** Opening GIVEN ENTRIES block **

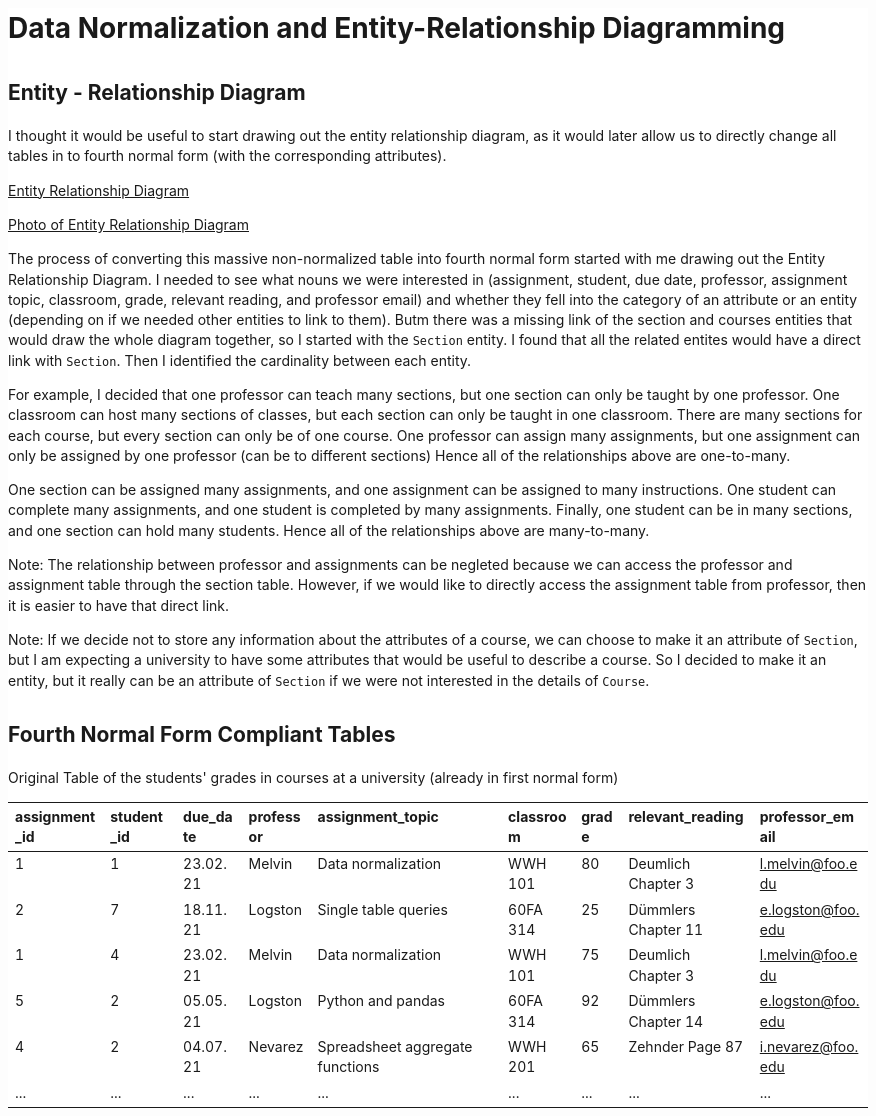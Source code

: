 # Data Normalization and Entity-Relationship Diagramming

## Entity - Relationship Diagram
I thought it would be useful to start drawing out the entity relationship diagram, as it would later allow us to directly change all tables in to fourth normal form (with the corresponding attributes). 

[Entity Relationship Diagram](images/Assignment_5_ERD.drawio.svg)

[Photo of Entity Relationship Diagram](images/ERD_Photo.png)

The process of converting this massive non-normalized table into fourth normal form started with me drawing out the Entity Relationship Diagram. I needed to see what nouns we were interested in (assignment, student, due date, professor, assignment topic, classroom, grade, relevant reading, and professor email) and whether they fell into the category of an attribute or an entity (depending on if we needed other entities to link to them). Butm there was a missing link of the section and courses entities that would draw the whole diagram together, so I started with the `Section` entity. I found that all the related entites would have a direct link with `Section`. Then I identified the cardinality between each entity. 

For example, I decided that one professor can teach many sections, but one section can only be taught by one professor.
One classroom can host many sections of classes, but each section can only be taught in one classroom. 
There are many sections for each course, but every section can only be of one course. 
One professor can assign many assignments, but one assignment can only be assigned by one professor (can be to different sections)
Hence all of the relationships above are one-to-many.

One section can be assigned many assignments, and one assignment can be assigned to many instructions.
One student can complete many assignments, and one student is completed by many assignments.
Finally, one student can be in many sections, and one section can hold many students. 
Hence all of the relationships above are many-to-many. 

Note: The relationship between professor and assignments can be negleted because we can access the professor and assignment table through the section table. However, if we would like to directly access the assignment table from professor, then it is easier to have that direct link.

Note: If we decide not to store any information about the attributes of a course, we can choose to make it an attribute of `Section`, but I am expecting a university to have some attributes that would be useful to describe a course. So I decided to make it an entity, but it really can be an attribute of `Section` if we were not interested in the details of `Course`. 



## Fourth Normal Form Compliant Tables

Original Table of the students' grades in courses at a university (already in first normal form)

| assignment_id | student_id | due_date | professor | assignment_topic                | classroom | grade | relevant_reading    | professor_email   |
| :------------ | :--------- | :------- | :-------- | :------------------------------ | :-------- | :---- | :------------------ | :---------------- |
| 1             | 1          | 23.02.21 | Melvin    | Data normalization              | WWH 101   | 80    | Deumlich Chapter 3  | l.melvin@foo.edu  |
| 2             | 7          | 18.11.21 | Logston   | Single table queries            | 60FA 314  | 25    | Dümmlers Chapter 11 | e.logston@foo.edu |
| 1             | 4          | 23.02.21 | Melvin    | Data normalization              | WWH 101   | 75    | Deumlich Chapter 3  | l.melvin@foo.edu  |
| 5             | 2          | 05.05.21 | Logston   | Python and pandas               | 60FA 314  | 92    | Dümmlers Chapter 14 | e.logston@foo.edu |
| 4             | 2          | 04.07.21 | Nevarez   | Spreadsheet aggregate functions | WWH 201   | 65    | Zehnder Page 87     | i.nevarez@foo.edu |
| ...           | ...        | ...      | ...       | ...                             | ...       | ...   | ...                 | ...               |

** Closing GIVEN ENTRIES block **

WORK REQUIRED:
Go through the entries above, and wherever a line holds the word "students", copy that line.

EXPECTED ANSWER:
Finally, one student can be in many sections, and one section can hold many students. 
Original Table of the students' grades in courses at a university (already in first normal form)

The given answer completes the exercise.